See http://www.standingstones.com/gaelpron.html (heh, gaelpr0n!) for more on Gaelic pronunciation. I don't know where the Coemgen spelling came from, but maybe the Hat can help us there. :)
posted by litlnemo at 6:28 PM on February 26, 2004


well seeing that i'm a native irish speaker, and my name is kevin, i'll pitch in here. It goes like this - kwee veen. Some people in different areas might pronounce it without the W, ie keeveen. I've never seen it spelled as coengen though. And i should add that the final i has whats called a fada (í) which is what makes the vowel into a longer more drawn out sound.
posted by kev23f at 3:15 AM on February 27, 2004


LH here, and believe me, you're going to be sorry you asked. If I had to suffer through a semester of Old Irish, you're going to suffer too. First point: Irish started out as a reasonable sort of language, pretty much like Latin, which it kind of resembled in the oldest (ogham) inscriptions. 'Of the grandson,' for example, was avi, with a nice Latin-like genitive in -i. Then, some time around the fifth century, it got squished. All the words got a heavy initial stress, and interior syllables contracted or vanished entirely—but not before consonants between vowels got changed to fricatives: d became dh (like th in the), g became gh (like g in Spanish hago, or like Homer Simpson's gargle when he's thinking of doughnuts), b became bh (instead of holding your lips tight together when you say b, let the air go through, like v except that it's made with both lips rather than lip and teeth), and m became mh (like bh but nasal).

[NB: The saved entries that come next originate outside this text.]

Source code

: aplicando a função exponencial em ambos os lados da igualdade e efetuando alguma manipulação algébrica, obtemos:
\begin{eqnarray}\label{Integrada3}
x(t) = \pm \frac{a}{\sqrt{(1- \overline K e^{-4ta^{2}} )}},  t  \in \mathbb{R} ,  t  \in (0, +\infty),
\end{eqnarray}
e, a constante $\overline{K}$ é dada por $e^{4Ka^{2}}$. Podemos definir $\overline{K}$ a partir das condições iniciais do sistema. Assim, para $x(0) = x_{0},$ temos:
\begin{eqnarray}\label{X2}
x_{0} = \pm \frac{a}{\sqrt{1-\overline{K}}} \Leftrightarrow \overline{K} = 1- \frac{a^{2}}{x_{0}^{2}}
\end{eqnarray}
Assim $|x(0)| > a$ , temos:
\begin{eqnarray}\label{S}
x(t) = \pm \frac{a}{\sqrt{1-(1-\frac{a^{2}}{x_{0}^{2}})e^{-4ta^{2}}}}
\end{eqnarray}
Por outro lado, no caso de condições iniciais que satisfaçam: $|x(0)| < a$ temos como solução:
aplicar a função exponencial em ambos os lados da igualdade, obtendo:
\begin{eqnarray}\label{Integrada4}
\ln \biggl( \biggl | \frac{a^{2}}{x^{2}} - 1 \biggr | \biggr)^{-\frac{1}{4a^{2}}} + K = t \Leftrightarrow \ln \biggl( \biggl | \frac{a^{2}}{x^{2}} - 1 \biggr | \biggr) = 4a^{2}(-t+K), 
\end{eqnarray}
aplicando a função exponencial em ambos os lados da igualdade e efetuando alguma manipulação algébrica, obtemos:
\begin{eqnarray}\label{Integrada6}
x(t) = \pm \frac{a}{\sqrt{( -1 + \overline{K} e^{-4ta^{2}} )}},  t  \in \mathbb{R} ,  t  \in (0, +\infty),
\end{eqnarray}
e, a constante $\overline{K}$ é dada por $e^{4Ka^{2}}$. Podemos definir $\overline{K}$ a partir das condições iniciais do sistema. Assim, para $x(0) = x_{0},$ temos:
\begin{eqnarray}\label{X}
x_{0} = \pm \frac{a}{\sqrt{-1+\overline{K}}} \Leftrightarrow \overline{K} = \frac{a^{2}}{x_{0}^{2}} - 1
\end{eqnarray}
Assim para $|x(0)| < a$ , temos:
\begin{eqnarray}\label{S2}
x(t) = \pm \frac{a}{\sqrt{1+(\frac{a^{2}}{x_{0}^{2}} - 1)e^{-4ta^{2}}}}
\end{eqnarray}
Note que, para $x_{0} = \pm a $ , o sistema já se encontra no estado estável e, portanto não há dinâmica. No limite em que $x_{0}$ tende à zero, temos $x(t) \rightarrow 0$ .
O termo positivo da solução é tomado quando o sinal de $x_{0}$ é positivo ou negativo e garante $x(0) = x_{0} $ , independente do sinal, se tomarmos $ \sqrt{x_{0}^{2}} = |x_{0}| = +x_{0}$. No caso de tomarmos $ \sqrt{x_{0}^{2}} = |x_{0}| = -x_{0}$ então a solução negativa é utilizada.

I'm spelling them with h as in later Irish, but in Old Irish they were spelled with the plain consonant—you just knew how to pronounce it in each case. (We who use English spelling are in a poor position to mock.) So a name like (what might originally have been) Comigenos ('fair-born') first got fricativized to (what I'll spell as) Comhighen (the -os got dropped somewhere in there), then squished into Coemhghen (spelled Coemgen and pronounced something like KOIV-ghen). That's the Old Irish stage. (The OIr. word coem means 'lovely.') Later on, mh lost its nasality and became pronounced v, and gh before a palatal vowel (e or i) became pronounced y. So now it's something like KWIV-yen, which could get anglicized as Kevin.

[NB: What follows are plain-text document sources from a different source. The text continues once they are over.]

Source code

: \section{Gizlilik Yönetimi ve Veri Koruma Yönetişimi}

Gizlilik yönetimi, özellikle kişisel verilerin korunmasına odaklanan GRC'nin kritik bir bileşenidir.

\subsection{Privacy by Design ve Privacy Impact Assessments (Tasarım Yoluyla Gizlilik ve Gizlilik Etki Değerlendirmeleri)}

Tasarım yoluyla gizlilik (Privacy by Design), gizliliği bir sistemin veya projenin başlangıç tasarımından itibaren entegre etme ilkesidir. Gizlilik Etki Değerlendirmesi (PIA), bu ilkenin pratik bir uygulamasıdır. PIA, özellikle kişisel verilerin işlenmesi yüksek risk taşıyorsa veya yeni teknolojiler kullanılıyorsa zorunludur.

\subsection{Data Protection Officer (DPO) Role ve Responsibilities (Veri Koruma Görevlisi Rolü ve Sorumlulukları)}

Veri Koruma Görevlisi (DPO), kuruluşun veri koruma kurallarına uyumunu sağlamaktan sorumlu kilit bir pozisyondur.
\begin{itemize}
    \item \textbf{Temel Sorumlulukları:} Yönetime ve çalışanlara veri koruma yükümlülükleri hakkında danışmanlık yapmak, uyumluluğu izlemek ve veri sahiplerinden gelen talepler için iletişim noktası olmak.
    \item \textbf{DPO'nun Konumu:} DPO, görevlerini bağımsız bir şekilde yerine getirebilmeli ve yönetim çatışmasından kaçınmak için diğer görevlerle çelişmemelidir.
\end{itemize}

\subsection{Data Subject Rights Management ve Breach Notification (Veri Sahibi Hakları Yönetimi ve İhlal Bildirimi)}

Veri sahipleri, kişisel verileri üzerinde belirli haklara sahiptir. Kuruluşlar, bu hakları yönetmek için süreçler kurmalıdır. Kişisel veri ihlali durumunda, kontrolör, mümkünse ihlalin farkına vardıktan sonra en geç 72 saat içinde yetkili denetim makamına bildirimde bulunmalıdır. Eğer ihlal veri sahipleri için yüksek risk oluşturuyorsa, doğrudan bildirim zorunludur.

However (but wait, there's more!), my Dictionary of First Names gives the same form as litlnemo, Caoimhin, and says it's "a diminutive of Gaelic caomh comely, beloved." This implies there wasn't a -gen element there originally; it was just the word coem/caomh plus the diminutive ending -in. So what I think is that two names have fallen together: older Coemgen 'fair-born' and later Caoimhin 'little fair one.'

*looks around*
Hey, where'd everybody go?
posted by languagehat at 6:33 PM on February 27, 2004


Response by poster: I bow before the 'hat.